To: None <Richard.Earnshaw@arm.com>
From: Chris Gilbert <chris@paradox.demon.co.uk>
List: port-arm
Date: 08/31/2001 10:22:15
On Friday 31 August 2001  9:55 am, Richard Earnshaw wrote:
> > Hi,
> >
> > I've just been looking over the asm chunks in in_chksum_arm.c, and
> > noticed that we don't say that they overwrite the condition codes, I was
> > wondering if any knew if this isn't needed on arm?
>
> It's good form to mention this in the clobber list, but the compiler will
> assume that condition codes are clobbered by ASM statements.

That feels wrong, what if it's not clobbered by the asm stuff, does the 
compiler have to store the condition code away and reload/recalculate it?

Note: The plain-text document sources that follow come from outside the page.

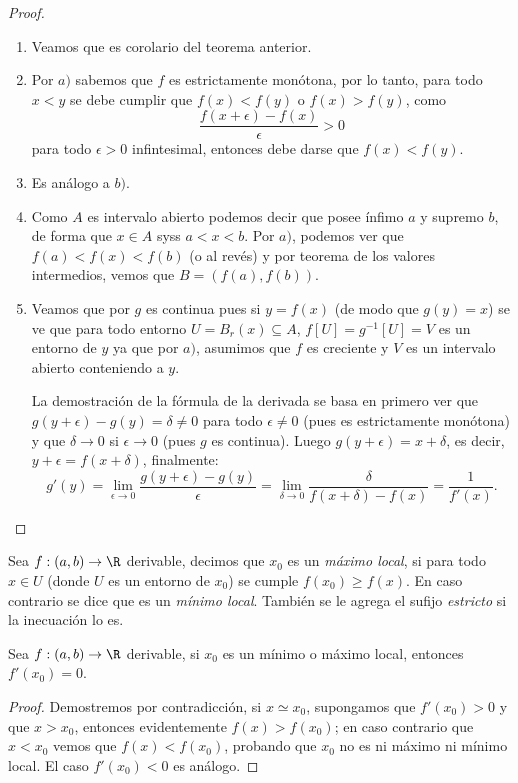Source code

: \documentclass[11pt,oneside,a4paper]{book}
\begin{document}
\begin{proof}
\begin{enumerate}[$a)$]
\item Veamos que es corolario del teorema anterior.
\item Por $a)$ sabemos que $f$ es estrictamente monótona, por lo tanto, para todo $x\lt y$ se debe cumplir que $f(x)\lt f(y)$ o $f(x)\gt f(y)$, como
$$\frac{f(x+\epsilon)-f(x)}{\epsilon}\gt 0$$
para todo $\epsilon\gt 0$ infintesimal, entonces debe darse que $f(x)\lt f(y)$.
\item Es análogo a $b)$.
\item Como $A$ es intervalo abierto podemos decir que posee ínfimo $a$ y supremo $b$, de forma que $x\in A$ syss $a\lt x\lt b$. Por $a)$, podemos ver que $f(a)\lt f(x)\lt f(b)$ (o al revés) y por teorema de los valores intermedios, vemos que $B=(f(a),f(b))$.
\item Veamos que por $g$ es continua pues si $y=f(x)$ (de modo que $g(y)=x$) se ve que para todo entorno $U=B_r(x)\subseteq A$, $f[U]=g^{-1}[U]=V$ es un entorno de $y$ ya que por $a)$, asumimos que $f$ es creciente y $V$ es un intervalo abierto conteniendo a $y$.

La demostración de la fórmula de la derivada se basa en primero ver que $g(y+\epsilon)-g(y)=\delta\neq 0$ para todo $\epsilon\neq 0$ (pues es estrictamente monótona) y que $\delta\to 0$ si $\epsilon\to 0$ (pues $g$ es continua). Luego $g(y+\epsilon)=x+\delta$, es decir, $y+\epsilon=f(x+\delta)$, finalmente:
$$g'(y)=\lim_{\epsilon\to 0}\frac{g(y+\epsilon)-g(y)}{\epsilon}=\lim_{\delta\to 0}\frac{\delta}{f(x+\delta)-f(x)}=\frac{1}{f'(x)}.$$
\end{enumerate}
\end{proof}
\begin{mydef}
Sea $f:(a,b)\rightarrow\R$ derivable, decimos que $x_0$ es un \textit{máximo local}, si para todo $x\in U$ (donde $U$ es un entorno de $x_0$) se cumple $f(x_0)\geq f(x)$. En caso contrario se dice que es un \textit{mínimo local}. También se le agrega el sufijo \textit{estricto} si la inecuación lo es.
\end{mydef}
\begin{thm}\label{thm:local-min-max}
Sea $f:(a,b)\rightarrow\R$ derivable, si $x_0$ es un mínimo o máximo local, entonces $f'(x_0)=0$.
\end{thm}
\begin{proof}
Demostremos por contradicción, si $x\simeq x_0$, supongamos que $f'(x_0)\gt 0$ y que $x\gt x_0$, entonces evidentemente $f(x)\gt f(x_0)$; en caso contrario que $x\lt x_0$ vemos que $f(x)\lt f(x_0)$, probando que $x_0$ no es ni máximo ni mínimo local. El caso $f'(x_0)\lt 0$ es análogo.
\end{proof}
\end{document}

> >  I was also pondering if there's a way
> > to really make sure that all the inputs are seperate registers,
>
> Yes you can, for outputs/temporaries that must not overlap inputs, put '&'
> in the constraint.
>
> > I was
> > wondering if you could infact have multiple outputs, eg:
>
> Yes you can
>
> > #define ADD4	__asm __volatile("	\n\
> > 	ldr	%1,[%3],#4		\n\
> > 	adds	%0,%0,%1		\n\
> > 	adcs	%0,%0,#0\n"		\
> >
> > 	: "=r" (sum), "=r" (tmp1)	\
> > 	: "0" (sum), "r" (w)		\
> > 	: "cc")
> >
> > The docs on asm don't seem to make this very clear.
>
> This operation has a side-effect on w which isn't mentioned in the
> constraints.

Yep, the original doesn't have tmp1 as an output at all, I was trying to get 
my head around how it should be.  I had fun a while back when I updated 
in_cksum as it had tmp1-tmp4 initialized to 0, so low and behold the compiler 
decided that it was going to pass the same register in for all the tmp 
inputs, so it looks like the existing contrainst are wrong.

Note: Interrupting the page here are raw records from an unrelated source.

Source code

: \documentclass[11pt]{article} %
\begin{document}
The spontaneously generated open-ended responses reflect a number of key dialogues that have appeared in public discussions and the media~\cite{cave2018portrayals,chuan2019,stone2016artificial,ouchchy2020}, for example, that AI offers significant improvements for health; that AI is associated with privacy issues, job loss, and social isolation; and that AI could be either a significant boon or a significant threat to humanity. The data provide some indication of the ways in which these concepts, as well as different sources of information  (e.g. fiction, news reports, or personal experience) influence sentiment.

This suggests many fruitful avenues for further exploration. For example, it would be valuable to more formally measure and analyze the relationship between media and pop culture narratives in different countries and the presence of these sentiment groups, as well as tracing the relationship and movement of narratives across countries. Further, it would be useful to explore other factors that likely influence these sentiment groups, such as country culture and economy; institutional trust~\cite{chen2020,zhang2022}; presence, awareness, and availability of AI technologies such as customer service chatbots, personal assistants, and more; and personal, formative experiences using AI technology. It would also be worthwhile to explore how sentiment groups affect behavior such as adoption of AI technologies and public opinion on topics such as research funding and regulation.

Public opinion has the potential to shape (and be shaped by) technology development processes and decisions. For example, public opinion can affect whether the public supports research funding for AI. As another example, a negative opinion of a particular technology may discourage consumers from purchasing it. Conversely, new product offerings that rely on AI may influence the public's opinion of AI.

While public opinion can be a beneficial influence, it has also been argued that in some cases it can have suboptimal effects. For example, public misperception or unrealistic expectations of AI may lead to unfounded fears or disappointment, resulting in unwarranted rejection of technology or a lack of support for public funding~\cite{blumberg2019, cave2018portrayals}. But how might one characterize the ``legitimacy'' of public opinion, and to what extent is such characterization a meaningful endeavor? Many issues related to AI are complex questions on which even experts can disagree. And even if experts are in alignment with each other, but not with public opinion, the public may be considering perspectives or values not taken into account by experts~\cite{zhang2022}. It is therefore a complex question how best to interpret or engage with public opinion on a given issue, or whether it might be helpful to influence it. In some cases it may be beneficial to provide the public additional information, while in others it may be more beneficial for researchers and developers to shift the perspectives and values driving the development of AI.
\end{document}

> The best way to write this is
>
> #define ADD4	__asm __volatile("		\
> 	ldr	%2, [%0], #4			\n\
> 	adds	%1, %4, %2			\n\
> 	adcs	%1, %1, #0\n"			\
>
> 	: "=r" (w), "=r" (sum), "=&r" (tmp1)	\
> 	: "0" (w), "r" (sum)			\
> 	: "cc")

Thanks, this really helps clarify how asm works (certainly for me)  I'll try 
to find time to redo the in_cksum macros, from what you've said they're 
currently all wrong, but just happen to work.

Cheers,
Chris